- [Task to complete]: The answer must be every line of the records below that contains the word "leaks".

----- Exercise materials

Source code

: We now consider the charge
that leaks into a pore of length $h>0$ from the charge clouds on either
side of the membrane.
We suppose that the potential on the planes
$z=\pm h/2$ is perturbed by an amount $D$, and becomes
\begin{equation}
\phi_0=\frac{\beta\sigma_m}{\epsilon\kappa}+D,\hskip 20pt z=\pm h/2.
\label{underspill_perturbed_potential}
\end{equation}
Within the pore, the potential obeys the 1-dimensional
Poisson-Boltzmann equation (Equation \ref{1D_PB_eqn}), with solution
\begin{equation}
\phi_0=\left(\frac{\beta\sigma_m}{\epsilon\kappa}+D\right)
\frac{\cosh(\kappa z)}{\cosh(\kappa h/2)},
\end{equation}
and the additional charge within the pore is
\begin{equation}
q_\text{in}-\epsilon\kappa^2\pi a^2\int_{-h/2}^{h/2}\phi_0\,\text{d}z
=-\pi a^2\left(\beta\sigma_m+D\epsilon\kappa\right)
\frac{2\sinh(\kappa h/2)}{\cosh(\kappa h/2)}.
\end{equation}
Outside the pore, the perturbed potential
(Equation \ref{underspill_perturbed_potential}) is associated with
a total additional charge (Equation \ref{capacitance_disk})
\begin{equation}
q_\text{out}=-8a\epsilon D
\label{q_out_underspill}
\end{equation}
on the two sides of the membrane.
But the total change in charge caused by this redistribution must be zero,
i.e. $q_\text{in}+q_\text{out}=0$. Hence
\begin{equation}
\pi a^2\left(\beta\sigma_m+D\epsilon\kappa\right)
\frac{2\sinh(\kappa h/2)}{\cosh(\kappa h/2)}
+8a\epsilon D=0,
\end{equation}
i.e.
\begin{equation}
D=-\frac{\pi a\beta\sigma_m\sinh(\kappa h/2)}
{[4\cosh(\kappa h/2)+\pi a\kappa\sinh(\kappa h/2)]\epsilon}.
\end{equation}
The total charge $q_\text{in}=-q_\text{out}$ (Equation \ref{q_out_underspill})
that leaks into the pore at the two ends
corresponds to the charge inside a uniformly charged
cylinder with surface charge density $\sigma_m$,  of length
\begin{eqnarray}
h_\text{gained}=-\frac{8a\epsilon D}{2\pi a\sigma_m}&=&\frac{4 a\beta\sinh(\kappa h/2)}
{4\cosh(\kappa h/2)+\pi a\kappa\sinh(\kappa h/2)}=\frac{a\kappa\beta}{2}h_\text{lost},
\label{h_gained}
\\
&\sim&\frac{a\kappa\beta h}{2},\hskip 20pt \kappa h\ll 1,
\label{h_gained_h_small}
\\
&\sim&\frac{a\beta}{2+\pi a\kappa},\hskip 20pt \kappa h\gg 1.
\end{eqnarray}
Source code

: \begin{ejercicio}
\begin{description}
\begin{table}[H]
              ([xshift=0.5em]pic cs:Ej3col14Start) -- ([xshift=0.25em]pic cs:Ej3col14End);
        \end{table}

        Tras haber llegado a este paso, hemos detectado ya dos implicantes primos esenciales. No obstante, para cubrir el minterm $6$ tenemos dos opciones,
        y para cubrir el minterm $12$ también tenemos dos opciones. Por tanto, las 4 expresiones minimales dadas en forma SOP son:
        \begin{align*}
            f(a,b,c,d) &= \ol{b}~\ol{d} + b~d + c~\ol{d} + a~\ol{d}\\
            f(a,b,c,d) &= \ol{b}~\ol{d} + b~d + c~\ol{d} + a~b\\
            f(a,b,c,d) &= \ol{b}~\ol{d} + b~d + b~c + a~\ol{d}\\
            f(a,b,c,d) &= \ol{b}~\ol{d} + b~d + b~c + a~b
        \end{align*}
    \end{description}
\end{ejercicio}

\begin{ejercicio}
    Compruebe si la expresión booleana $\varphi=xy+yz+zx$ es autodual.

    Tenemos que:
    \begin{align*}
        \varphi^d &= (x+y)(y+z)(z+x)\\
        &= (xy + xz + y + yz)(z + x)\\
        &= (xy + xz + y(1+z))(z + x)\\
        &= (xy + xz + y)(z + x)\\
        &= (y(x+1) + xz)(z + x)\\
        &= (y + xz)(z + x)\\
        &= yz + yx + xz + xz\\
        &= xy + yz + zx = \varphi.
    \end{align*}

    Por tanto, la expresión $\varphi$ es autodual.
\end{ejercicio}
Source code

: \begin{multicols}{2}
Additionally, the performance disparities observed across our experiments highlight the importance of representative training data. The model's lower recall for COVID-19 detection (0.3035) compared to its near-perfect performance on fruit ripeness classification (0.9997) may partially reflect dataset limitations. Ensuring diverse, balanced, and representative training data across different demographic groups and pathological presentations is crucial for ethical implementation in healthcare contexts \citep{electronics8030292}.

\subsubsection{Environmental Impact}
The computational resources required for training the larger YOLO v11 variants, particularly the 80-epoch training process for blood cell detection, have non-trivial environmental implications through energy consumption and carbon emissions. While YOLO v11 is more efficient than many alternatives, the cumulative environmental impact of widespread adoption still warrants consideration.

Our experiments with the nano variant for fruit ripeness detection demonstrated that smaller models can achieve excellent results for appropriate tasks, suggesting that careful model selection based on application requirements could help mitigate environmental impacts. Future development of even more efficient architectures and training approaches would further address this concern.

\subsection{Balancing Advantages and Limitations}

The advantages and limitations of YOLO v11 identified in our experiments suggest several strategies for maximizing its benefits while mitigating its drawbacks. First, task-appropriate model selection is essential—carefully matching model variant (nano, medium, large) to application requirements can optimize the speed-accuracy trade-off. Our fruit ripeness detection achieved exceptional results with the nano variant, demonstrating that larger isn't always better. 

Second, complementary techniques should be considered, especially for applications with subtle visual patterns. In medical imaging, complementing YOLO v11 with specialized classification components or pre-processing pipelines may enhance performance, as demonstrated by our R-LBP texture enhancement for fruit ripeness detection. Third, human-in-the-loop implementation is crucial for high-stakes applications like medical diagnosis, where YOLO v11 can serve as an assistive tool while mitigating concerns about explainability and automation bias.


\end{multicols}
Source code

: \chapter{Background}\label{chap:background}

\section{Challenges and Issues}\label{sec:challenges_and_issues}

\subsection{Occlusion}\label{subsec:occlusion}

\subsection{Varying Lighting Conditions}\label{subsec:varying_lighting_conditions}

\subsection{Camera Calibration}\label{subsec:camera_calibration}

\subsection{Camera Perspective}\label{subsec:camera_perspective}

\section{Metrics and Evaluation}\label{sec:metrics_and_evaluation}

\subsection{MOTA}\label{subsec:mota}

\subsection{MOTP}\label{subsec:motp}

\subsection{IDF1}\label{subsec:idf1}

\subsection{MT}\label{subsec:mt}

----------

- [Response]:
that leaks into a pore of length $h>0$ from the charge clouds on either
that leaks into the pore at the two ends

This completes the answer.